L’Italia fa il pieno di procedure di infrazioni europee, abbattendo tutti i record. L’ultimo aggiornamento, risalente a fine settembre, ha portato il totale a quota 97, la cifra più alta dal 2016. Un sensibile incremento rispetto all’eredità lasciata dal governo Conte II, che si era fermato a 81 procedure (leggi l’articolo), tenendo sostanzialmente stabile la cifra durante la durata dell’esecutivo. E adesso, oltre al dato quantitativo, si guarda con preoccupazione anche a quello pecuniario, per il salasso che potrebbe abbattersi sull’Italia in caso di condanna in sede Ue.
CONTO SALATO. Finora le procedure finite in sanzioni, dal 2012 al 2020, hanno avuto un costo di oltre 750 milioni di euro per le casse statali. Alla montagna che si era accumulata in precedenza, si sono aggiunti, appunto, nove “richiami” da parte della Commissione europea. Tra le notifiche più recenti ci sono il mancato recepimento della direttiva relativa “alla promozione di veicoli puliti e a basso consumo energetico nel trasporto su strada” e un’altra che concerne “l’apertura dei dati” e il “riutilizzo dell’informazione del settore pubblico”.
Non basta, insomma, la lealtà all’Ue del presidente del Consiglio, Mario Draghi, e del sottosegretario agli Affari europei, Vincenzo Amendola (nella foto).
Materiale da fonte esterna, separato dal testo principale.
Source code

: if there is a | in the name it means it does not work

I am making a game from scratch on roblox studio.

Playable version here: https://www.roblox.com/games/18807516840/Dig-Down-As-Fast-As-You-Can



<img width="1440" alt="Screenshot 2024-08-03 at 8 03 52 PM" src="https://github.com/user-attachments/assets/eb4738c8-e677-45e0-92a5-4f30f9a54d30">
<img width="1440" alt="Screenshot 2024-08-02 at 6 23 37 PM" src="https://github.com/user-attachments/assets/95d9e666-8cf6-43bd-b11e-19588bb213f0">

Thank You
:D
Bruxelles chiede i fatti, non le patenti di europeismo. Tra le vecchie procedure ci sono quelle che hanno già portato alla condanna da parte della Corte di Giustizia europea. L’Italia ha ancora sul groppone la questione delle discariche abusive, per cui lo Stato ha pagato multe per 232 milioni di euro, dal 2015 al 2020. Non va meglio l’emergenza rifiuti in Campania, che è costata ai contribuenti 217 milioni di euro.
Nel 2020 si è aperto un nuovo fronte: la contestazione del “mancato recupero degli aiuti di Stato concessi agli alberghi dalla Regione Sardegna”. La relazione della Corte dei Conti riferisce che sono stati sborsati, su questo capitolo, settet milioni e mezzo di sanzioni nello scorso anno. Sul tavolo restano poi aperte “infrazioni storiche”, come quella sull’eccesso di contratti a tempo determinato nel settore pubblico, l’affidamento dei lavori di costruzione e gestione dell’autostrada Civitavecchia-Livorno, risalenti al 2014, o la bomba ambientale dell’Ilva di Taranto, notificata nel 2013.
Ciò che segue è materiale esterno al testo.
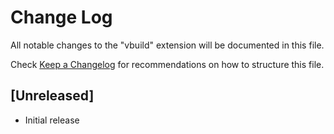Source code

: # Change Log
All notable changes to the "vbuild" extension will be documented in this file.

Check [Keep a Changelog](http://keepachangelog.com/) for recommendations on how to structure this file.

## [Unreleased]
- Initial release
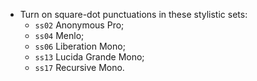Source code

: * Turn on square-dot punctuations in these stylistic sets:
   - `ss02` Anonymous Pro;
   - `ss04` Menlo;
   - `ss06` Liberation Mono;
   - `ss13` Lucida Grande Mono;
   - `ss17` Recursive Mono.

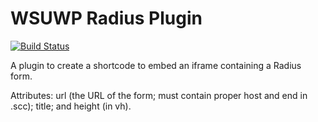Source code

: # WSUWP Radius Plugin

[![Build Status](https://travis-ci.org/ssheilah/wsuwp-radius.svg?branch=master)](https://travis-ci.org/ssheilah/wsuwp-radius)

A plugin to create a shortcode to embed an iframe containing a Radius form. 

Attributes: url (the URL of the form; must contain proper host and end in .scc); title; and height (in vh).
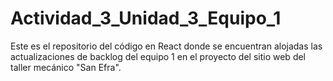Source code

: # Actividad_3_Unidad_3_Equipo_1
Este es el repositorio del código en React donde se encuentran alojadas las actualizaciones de backlog del equipo 1 en el proyecto del sitio web del taller mecánico "San Efra".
TRAGUARDO LONTANO. L’obiettivo del governo Draghi è di abbattere, entro fine anno, il numero delle procedure. “L’ottimo lavoro svolto sulla legge delegazione europea – afferma in una nota il sottosegretario Amendola -, finalizzata con i decreti attuativi approvati in Consiglio dei ministri, permetterà, dopo la valutazione della Commissione, di chiudere ben 26 procedure d’infrazione a carico dell’Italia. Il risultato è stato conseguito grazie all’impegno del Parlamento e delle quattordicesime Commissioni di Camera e Senato – presiedute rispettivamente da Battelli e Stefano -, in sinergia con i ministri competenti”.
“Mercoledì 3 novembre – ha aggiunto Amendola – ha poi ricevuto il via libera in Senato della legge europea, che condurrà all’archiviazione di altre 12. Un risultato ottenuto grazie anche all’impegno di una struttura ad hoc presso gli Affari Europei, il cui lavoro continuativo consente la riduzione delle infrazioni e delle relative sanzioni pecuniarie, nonché di prevenire l’insorgere di nuovi casi o l’aggravamento di quelli pendenti”.
“Tanti gli obiettivi raggiunti – prosegue Amendola -, fra questi: lo stop a molte pratiche sleali che hanno penalizzato agricoltori, lavoratori e consumatori; l’eliminazione di ostacoli alla libera circolazione; l’apertura alla concorrenza del settore idroelettrico; il recepimento della riforma UE del codice delle comunicazioni elettroniche, della direttiva sui servizi media-audiovisivi e della direttiva copyright; il recepimento della nuova direttiva UE sulla riduzione dell’incidenza della plastica sull’ambiente; l’abbattimento dei ritardi nei pagamenti degli appalti dei lavori pubblici; il recepimento della disciplina UE che conferisce maggiori poteri all’Antitrust; il rafforzamento della tutela penale contro lo sfruttamento sessuale dei minori e la pornografia minorile, nonché una più corretta attuazione del principio costituzionale della presunzione di innocenza”.